(What you will do)
Apart from the pictures, every part of the records below gets retyped exactly.

[Document images with source code]

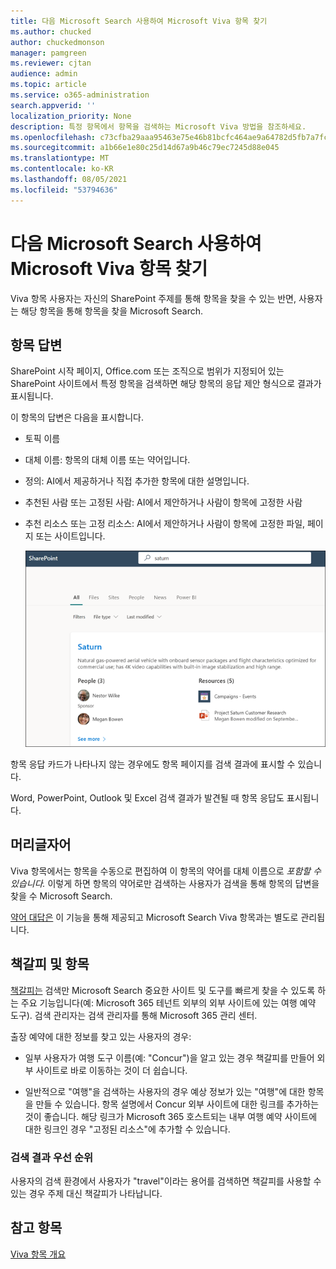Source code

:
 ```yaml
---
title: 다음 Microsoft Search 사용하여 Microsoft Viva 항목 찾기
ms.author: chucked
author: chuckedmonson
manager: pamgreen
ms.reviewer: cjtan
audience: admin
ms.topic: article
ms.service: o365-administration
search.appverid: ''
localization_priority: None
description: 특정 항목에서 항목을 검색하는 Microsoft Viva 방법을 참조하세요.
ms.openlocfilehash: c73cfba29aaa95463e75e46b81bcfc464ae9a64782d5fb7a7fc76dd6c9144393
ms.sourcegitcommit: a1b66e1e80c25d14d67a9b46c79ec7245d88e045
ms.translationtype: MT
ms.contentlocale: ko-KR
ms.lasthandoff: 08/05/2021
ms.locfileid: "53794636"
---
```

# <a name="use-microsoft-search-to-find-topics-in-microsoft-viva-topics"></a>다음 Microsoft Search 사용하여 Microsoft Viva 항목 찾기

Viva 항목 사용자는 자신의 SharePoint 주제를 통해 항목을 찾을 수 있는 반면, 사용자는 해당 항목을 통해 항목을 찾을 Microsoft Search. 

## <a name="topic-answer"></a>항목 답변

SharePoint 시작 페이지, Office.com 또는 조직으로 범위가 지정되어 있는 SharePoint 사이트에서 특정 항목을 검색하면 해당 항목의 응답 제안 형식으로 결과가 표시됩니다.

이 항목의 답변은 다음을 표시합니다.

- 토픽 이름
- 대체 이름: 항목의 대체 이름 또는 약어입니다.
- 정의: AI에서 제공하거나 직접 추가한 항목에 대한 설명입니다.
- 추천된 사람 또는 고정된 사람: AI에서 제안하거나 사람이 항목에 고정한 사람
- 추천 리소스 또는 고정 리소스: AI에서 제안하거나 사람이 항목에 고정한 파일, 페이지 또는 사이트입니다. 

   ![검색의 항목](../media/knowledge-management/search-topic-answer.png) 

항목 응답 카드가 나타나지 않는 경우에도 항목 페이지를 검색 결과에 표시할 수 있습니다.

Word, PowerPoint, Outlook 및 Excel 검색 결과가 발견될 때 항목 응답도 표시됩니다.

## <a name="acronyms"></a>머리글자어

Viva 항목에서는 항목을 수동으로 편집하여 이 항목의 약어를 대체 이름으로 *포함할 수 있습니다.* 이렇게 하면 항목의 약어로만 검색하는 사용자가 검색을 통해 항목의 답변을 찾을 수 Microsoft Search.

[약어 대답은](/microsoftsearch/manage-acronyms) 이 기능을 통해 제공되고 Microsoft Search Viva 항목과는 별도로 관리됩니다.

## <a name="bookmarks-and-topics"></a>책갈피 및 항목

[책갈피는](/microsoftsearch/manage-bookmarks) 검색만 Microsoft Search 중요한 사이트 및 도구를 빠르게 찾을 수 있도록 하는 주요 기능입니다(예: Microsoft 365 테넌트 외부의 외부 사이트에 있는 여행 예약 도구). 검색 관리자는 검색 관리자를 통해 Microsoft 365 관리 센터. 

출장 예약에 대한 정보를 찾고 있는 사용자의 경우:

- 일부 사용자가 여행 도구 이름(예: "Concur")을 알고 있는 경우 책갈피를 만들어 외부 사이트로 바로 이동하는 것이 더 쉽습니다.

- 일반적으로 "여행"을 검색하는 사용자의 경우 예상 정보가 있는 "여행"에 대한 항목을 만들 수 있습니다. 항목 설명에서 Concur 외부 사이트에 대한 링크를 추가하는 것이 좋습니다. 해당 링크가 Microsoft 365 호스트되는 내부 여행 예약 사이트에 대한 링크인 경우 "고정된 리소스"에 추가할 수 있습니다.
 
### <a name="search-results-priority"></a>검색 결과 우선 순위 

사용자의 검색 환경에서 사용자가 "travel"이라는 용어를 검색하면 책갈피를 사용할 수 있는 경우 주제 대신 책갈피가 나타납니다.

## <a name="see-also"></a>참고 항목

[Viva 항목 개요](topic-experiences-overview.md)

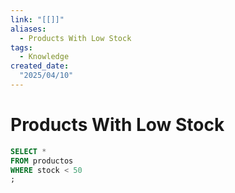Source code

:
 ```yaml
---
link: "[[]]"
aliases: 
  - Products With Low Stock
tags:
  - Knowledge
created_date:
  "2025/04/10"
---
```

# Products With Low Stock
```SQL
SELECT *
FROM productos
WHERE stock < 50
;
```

(Response area)
Source code

:
 ```yaml
---
title: 다음 Microsoft Search 사용하여 Microsoft Viva 항목 찾기
ms.author: chucked
author: chuckedmonson
manager: pamgreen
ms.reviewer: cjtan
audience: admin
ms.topic: article
ms.service: o365-administration
search.appverid: ''
localization_priority: None
description: 특정 항목에서 항목을 검색하는 Microsoft Viva 방법을 참조하세요.
ms.openlocfilehash: c73cfba29aaa95463e75e46b81bcfc464ae9a64782d5fb7a7fc76dd6c9144393
ms.sourcegitcommit: a1b66e1e80c25d14d67a9b46c79ec7245d88e045
ms.translationtype: MT
ms.contentlocale: ko-KR
ms.lasthandoff: 08/05/2021
ms.locfileid: "53794636"
---
```

# <a name="use-microsoft-search-to-find-topics-in-microsoft-viva-topics"></a>다음 Microsoft Search 사용하여 Microsoft Viva 항목 찾기

Viva 항목 사용자는 자신의 SharePoint 주제를 통해 항목을 찾을 수 있는 반면, 사용자는 해당 항목을 통해 항목을 찾을 Microsoft Search. 

## <a name="topic-answer"></a>항목 답변

SharePoint 시작 페이지, Office.com 또는 조직으로 범위가 지정되어 있는 SharePoint 사이트에서 특정 항목을 검색하면 해당 항목의 응답 제안 형식으로 결과가 표시됩니다.

이 항목의 답변은 다음을 표시합니다.

- 토픽 이름
- 대체 이름: 항목의 대체 이름 또는 약어입니다.
- 정의: AI에서 제공하거나 직접 추가한 항목에 대한 설명입니다.
- 추천된 사람 또는 고정된 사람: AI에서 제안하거나 사람이 항목에 고정한 사람
- 추천 리소스 또는 고정 리소스: AI에서 제안하거나 사람이 항목에 고정한 파일, 페이지 또는 사이트입니다. 

   ![검색의 항목](../media/knowledge-management/search-topic-answer.png) 

항목 응답 카드가 나타나지 않는 경우에도 항목 페이지를 검색 결과에 표시할 수 있습니다.

Word, PowerPoint, Outlook 및 Excel 검색 결과가 발견될 때 항목 응답도 표시됩니다.

## <a name="acronyms"></a>머리글자어

Viva 항목에서는 항목을 수동으로 편집하여 이 항목의 약어를 대체 이름으로 *포함할 수 있습니다.* 이렇게 하면 항목의 약어로만 검색하는 사용자가 검색을 통해 항목의 답변을 찾을 수 Microsoft Search.

[약어 대답은](/microsoftsearch/manage-acronyms) 이 기능을 통해 제공되고 Microsoft Search Viva 항목과는 별도로 관리됩니다.

## <a name="bookmarks-and-topics"></a>책갈피 및 항목

[책갈피는](/microsoftsearch/manage-bookmarks) 검색만 Microsoft Search 중요한 사이트 및 도구를 빠르게 찾을 수 있도록 하는 주요 기능입니다(예: Microsoft 365 테넌트 외부의 외부 사이트에 있는 여행 예약 도구). 검색 관리자는 검색 관리자를 통해 Microsoft 365 관리 센터. 

출장 예약에 대한 정보를 찾고 있는 사용자의 경우:

- 일부 사용자가 여행 도구 이름(예: "Concur")을 알고 있는 경우 책갈피를 만들어 외부 사이트로 바로 이동하는 것이 더 쉽습니다.

- 일반적으로 "여행"을 검색하는 사용자의 경우 예상 정보가 있는 "여행"에 대한 항목을 만들 수 있습니다. 항목 설명에서 Concur 외부 사이트에 대한 링크를 추가하는 것이 좋습니다. 해당 링크가 Microsoft 365 호스트되는 내부 여행 예약 사이트에 대한 링크인 경우 "고정된 리소스"에 추가할 수 있습니다.
 
### <a name="search-results-priority"></a>검색 결과 우선 순위 

사용자의 검색 환경에서 사용자가 "travel"이라는 용어를 검색하면 책갈피를 사용할 수 있는 경우 주제 대신 책갈피가 나타납니다.

## <a name="see-also"></a>참고 항목

[Viva 항목 개요](topic-experiences-overview.md)

Source code

:
 ```yaml
---
link: "[[]]"
aliases: 
  - Products With Low Stock
tags:
  - Knowledge
created_date:
  "2025/04/10"
---
```

# Products With Low Stock
```SQL
SELECT *
FROM productos
WHERE stock < 50
;
```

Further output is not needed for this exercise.